Excerpts from a dataset:

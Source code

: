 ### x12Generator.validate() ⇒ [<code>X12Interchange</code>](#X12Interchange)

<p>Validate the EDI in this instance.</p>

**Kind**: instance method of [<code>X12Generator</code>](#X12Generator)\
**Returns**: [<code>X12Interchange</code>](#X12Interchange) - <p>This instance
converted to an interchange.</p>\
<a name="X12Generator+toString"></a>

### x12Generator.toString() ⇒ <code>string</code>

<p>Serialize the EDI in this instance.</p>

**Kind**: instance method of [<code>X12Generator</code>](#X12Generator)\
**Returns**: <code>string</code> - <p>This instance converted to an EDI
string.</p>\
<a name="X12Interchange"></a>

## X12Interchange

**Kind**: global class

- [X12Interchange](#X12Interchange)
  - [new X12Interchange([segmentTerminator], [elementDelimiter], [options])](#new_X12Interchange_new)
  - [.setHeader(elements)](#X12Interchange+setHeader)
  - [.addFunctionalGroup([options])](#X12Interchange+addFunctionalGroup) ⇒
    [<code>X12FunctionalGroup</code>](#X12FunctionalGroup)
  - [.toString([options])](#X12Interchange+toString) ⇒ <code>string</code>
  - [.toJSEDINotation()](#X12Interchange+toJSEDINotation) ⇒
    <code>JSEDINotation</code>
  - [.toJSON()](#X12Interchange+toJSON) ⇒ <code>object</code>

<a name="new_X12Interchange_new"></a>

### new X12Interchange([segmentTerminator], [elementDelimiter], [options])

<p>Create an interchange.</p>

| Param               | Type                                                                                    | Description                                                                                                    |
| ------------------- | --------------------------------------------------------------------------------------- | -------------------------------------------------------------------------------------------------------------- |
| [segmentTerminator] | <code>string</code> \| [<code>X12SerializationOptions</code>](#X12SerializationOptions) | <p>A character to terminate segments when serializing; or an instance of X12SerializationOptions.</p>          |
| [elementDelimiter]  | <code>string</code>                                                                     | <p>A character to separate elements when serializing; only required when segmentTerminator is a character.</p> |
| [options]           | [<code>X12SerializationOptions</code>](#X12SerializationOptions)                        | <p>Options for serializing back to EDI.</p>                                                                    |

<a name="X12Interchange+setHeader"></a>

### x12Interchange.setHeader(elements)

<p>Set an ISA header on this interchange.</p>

--

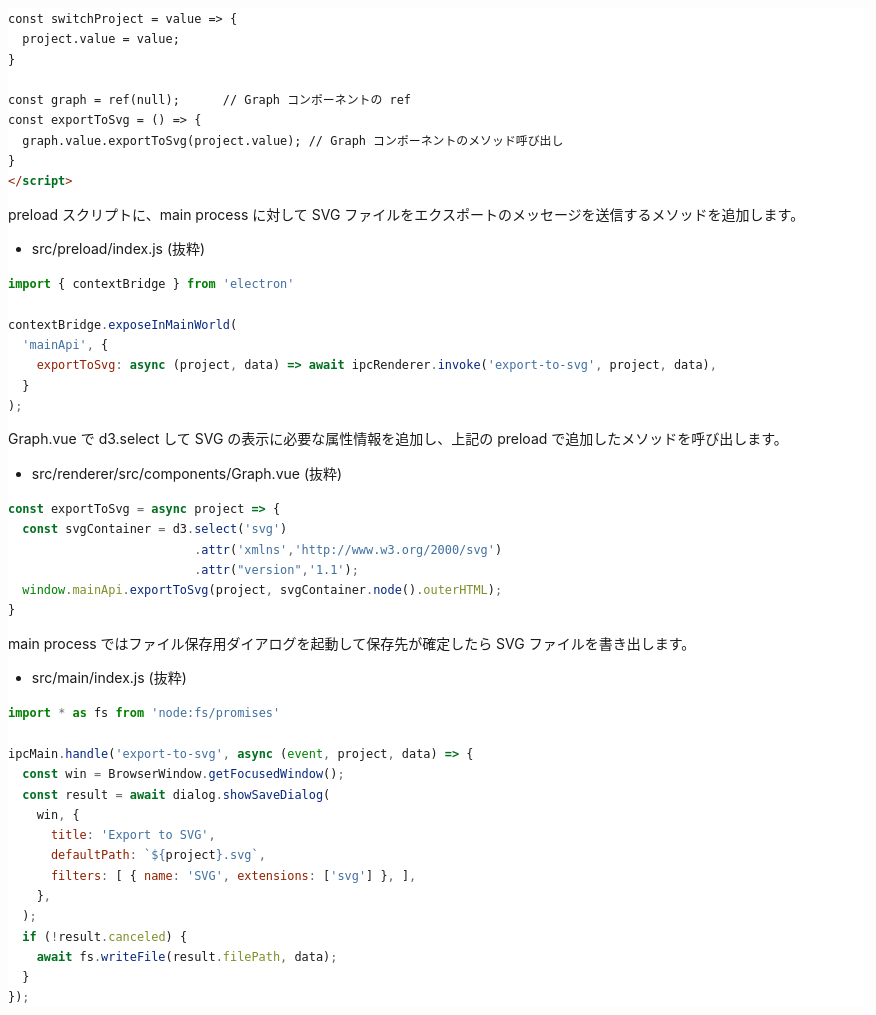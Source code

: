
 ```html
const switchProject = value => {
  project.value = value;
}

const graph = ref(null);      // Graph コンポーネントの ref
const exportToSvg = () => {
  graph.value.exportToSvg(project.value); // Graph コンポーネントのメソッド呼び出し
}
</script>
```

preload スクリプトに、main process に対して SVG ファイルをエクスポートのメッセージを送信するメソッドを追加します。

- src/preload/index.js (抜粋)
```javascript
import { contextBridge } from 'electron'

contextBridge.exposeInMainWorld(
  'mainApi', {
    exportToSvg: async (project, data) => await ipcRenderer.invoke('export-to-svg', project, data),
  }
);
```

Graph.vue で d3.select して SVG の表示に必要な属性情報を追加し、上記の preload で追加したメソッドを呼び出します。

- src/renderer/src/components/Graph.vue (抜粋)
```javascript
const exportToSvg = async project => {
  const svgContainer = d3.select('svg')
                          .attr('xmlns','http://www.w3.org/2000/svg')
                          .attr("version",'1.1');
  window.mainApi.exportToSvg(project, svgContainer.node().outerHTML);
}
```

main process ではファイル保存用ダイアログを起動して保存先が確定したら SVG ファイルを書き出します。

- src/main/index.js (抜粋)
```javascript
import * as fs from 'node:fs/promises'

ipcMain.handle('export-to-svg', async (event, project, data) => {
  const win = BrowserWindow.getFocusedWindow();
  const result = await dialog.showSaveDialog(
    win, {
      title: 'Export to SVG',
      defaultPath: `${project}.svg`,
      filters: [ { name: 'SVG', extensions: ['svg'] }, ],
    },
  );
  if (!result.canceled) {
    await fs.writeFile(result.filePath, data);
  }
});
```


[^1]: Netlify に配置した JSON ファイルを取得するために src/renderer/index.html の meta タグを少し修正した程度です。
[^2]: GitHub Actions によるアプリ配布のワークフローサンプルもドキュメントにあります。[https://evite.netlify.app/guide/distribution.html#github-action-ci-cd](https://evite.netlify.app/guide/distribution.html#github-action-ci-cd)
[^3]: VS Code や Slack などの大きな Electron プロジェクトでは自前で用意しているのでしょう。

▶ **Exercise objective**
Look above for the line holding "main process ではファイル保存用ダイアログを起動して保存先が確定したら", then set down exactly that line and every line after it up to and including the line holding "[^3]: VS Code", with nothing else.

▶ **Completed task**
main process ではファイル保存用ダイアログを起動して保存先が確定したら SVG ファイルを書き出します。

- src/main/index.js (抜粋)
```javascript
import * as fs from 'node:fs/promises'

ipcMain.handle('export-to-svg', async (event, project, data) => {
  const win = BrowserWindow.getFocusedWindow();
  const result = await dialog.showSaveDialog(
    win, {
      title: 'Export to SVG',
      defaultPath: `${project}.svg`,
      filters: [ { name: 'SVG', extensions: ['svg'] }, ],
    },
  );
  if (!result.canceled) {
    await fs.writeFile(result.filePath, data);
  }
});
```


[^1]: Netlify に配置した JSON ファイルを取得するために src/renderer/index.html の meta タグを少し修正した程度です。
[^2]: GitHub Actions によるアプリ配布のワークフローサンプルもドキュメントにあります。[https://evite.netlify.app/guide/distribution.html#github-action-ci-cd](https://evite.netlify.app/guide/distribution.html#github-action-ci-cd)
[^3]: VS Code や Slack などの大きな Electron プロジェクトでは自前で用意しているのでしょう。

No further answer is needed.